-------- Dataset content --------

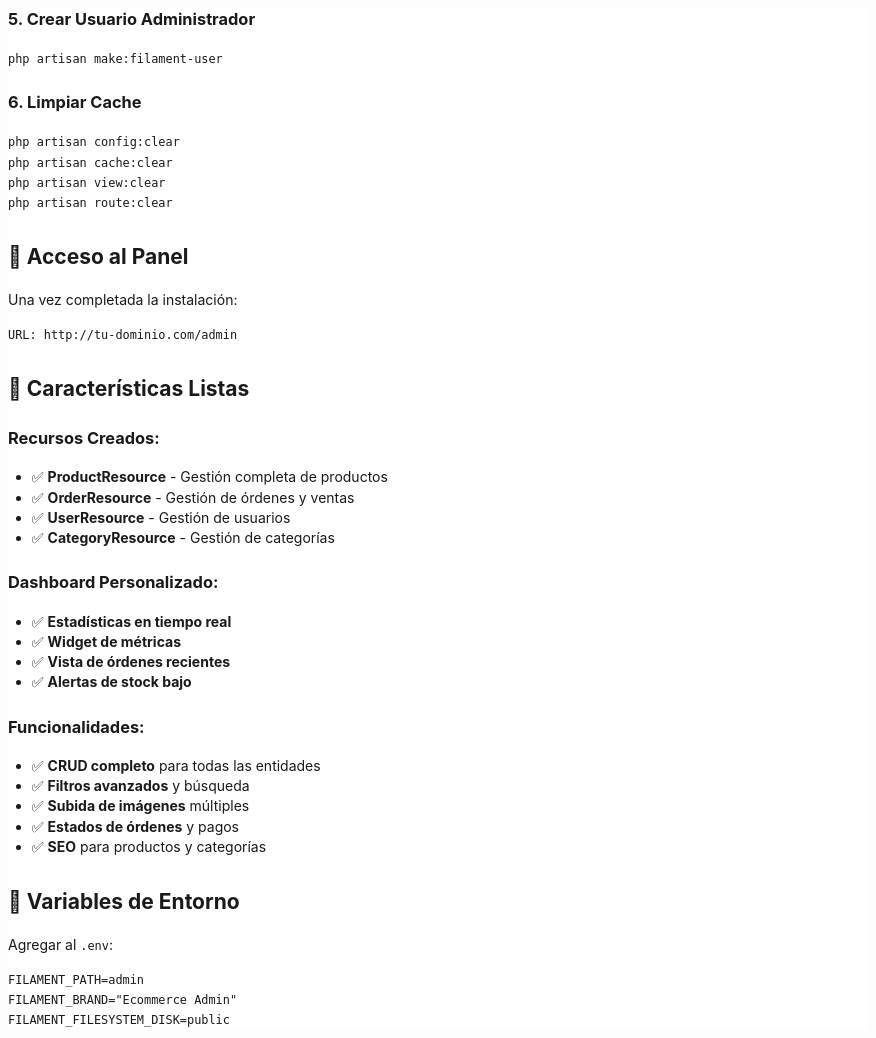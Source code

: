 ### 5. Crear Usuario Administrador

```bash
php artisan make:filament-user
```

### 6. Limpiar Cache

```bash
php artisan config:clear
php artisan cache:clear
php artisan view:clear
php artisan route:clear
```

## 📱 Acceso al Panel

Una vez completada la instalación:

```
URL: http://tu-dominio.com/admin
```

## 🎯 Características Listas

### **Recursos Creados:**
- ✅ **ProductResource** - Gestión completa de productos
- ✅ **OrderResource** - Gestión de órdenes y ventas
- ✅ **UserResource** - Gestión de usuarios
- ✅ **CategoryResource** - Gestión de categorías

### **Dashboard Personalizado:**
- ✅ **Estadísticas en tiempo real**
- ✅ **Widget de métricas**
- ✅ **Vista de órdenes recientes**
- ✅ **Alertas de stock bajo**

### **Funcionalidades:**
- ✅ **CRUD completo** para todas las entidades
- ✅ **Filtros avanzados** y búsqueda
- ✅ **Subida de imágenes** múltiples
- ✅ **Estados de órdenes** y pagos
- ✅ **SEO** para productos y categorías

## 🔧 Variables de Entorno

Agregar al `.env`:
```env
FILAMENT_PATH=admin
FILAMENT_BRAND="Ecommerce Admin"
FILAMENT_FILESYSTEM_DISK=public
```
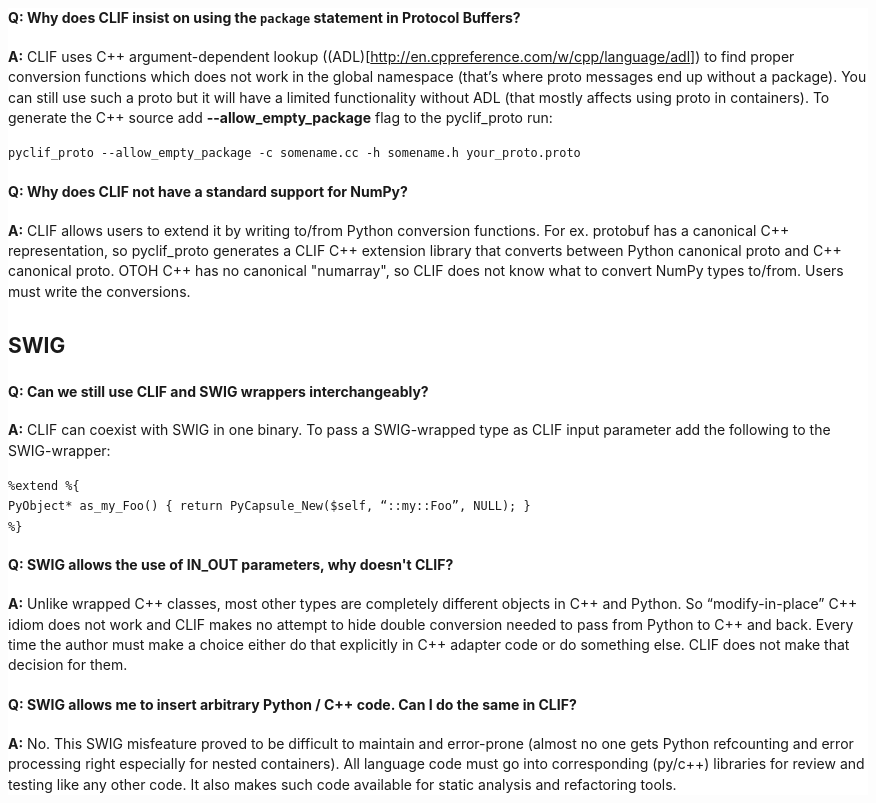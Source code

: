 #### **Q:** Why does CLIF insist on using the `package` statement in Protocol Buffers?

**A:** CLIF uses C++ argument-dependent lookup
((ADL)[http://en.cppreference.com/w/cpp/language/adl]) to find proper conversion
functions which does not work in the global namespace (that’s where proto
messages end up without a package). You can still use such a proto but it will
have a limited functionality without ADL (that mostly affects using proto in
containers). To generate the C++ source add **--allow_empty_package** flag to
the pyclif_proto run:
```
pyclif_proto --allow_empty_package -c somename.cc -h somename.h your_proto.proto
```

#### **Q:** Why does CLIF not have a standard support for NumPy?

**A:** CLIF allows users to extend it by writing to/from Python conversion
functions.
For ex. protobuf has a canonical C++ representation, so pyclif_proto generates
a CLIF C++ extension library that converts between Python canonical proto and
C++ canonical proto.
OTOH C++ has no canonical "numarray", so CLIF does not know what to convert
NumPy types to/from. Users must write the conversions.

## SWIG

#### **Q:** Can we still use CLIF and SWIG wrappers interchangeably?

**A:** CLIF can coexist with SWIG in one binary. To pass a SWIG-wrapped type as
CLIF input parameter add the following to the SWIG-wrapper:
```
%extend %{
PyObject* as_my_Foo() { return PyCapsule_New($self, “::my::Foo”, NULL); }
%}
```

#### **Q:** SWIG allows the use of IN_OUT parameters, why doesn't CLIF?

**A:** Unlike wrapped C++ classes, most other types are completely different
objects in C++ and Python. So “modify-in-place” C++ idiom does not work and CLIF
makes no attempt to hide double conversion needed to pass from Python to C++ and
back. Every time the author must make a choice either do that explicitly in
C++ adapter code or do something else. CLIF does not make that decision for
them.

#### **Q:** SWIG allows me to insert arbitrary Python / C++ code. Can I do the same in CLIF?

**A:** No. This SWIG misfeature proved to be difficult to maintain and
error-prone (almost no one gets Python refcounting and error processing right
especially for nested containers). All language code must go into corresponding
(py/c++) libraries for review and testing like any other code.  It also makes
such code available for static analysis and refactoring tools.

--------

» Required work
Return the records exactly as they stand, and drop every picture.

» Exercise response
Source code

: ### 5. Crear Usuario Administrador

```bash
php artisan make:filament-user
```

### 6. Limpiar Cache

```bash
php artisan config:clear
php artisan cache:clear
php artisan view:clear
php artisan route:clear
```

## 📱 Acceso al Panel

Una vez completada la instalación:

```
URL: http://tu-dominio.com/admin
```

## 🎯 Características Listas

### **Recursos Creados:**
- ✅ **ProductResource** - Gestión completa de productos
- ✅ **OrderResource** - Gestión de órdenes y ventas
- ✅ **UserResource** - Gestión de usuarios
- ✅ **CategoryResource** - Gestión de categorías

### **Dashboard Personalizado:**
- ✅ **Estadísticas en tiempo real**
- ✅ **Widget de métricas**
- ✅ **Vista de órdenes recientes**
- ✅ **Alertas de stock bajo**

### **Funcionalidades:**
- ✅ **CRUD completo** para todas las entidades
- ✅ **Filtros avanzados** y búsqueda
- ✅ **Subida de imágenes** múltiples
- ✅ **Estados de órdenes** y pagos
- ✅ **SEO** para productos y categorías

## 🔧 Variables de Entorno

Agregar al `.env`:
```env
FILAMENT_PATH=admin
FILAMENT_BRAND="Ecommerce Admin"
FILAMENT_FILESYSTEM_DISK=public
```
Source code

: #### **Q:** Why does CLIF insist on using the `package` statement in Protocol Buffers?

**A:** CLIF uses C++ argument-dependent lookup
((ADL)[http://en.cppreference.com/w/cpp/language/adl]) to find proper conversion
functions which does not work in the global namespace (that’s where proto
messages end up without a package). You can still use such a proto but it will
have a limited functionality without ADL (that mostly affects using proto in
containers). To generate the C++ source add **--allow_empty_package** flag to
the pyclif_proto run:
```
pyclif_proto --allow_empty_package -c somename.cc -h somename.h your_proto.proto
```

#### **Q:** Why does CLIF not have a standard support for NumPy?

**A:** CLIF allows users to extend it by writing to/from Python conversion
functions.
For ex. protobuf has a canonical C++ representation, so pyclif_proto generates
a CLIF C++ extension library that converts between Python canonical proto and
C++ canonical proto.
OTOH C++ has no canonical "numarray", so CLIF does not know what to convert
NumPy types to/from. Users must write the conversions.

## SWIG

#### **Q:** Can we still use CLIF and SWIG wrappers interchangeably?

**A:** CLIF can coexist with SWIG in one binary. To pass a SWIG-wrapped type as
CLIF input parameter add the following to the SWIG-wrapper:
```
%extend %{
PyObject* as_my_Foo() { return PyCapsule_New($self, “::my::Foo”, NULL); }
%}
```

#### **Q:** SWIG allows the use of IN_OUT parameters, why doesn't CLIF?

**A:** Unlike wrapped C++ classes, most other types are completely different
objects in C++ and Python. So “modify-in-place” C++ idiom does not work and CLIF
makes no attempt to hide double conversion needed to pass from Python to C++ and
back. Every time the author must make a choice either do that explicitly in
C++ adapter code or do something else. CLIF does not make that decision for
them.

#### **Q:** SWIG allows me to insert arbitrary Python / C++ code. Can I do the same in CLIF?

**A:** No. This SWIG misfeature proved to be difficult to maintain and
error-prone (almost no one gets Python refcounting and error processing right
especially for nested containers). All language code must go into corresponding
(py/c++) libraries for review and testing like any other code.  It also makes
such code available for static analysis and refactoring tools.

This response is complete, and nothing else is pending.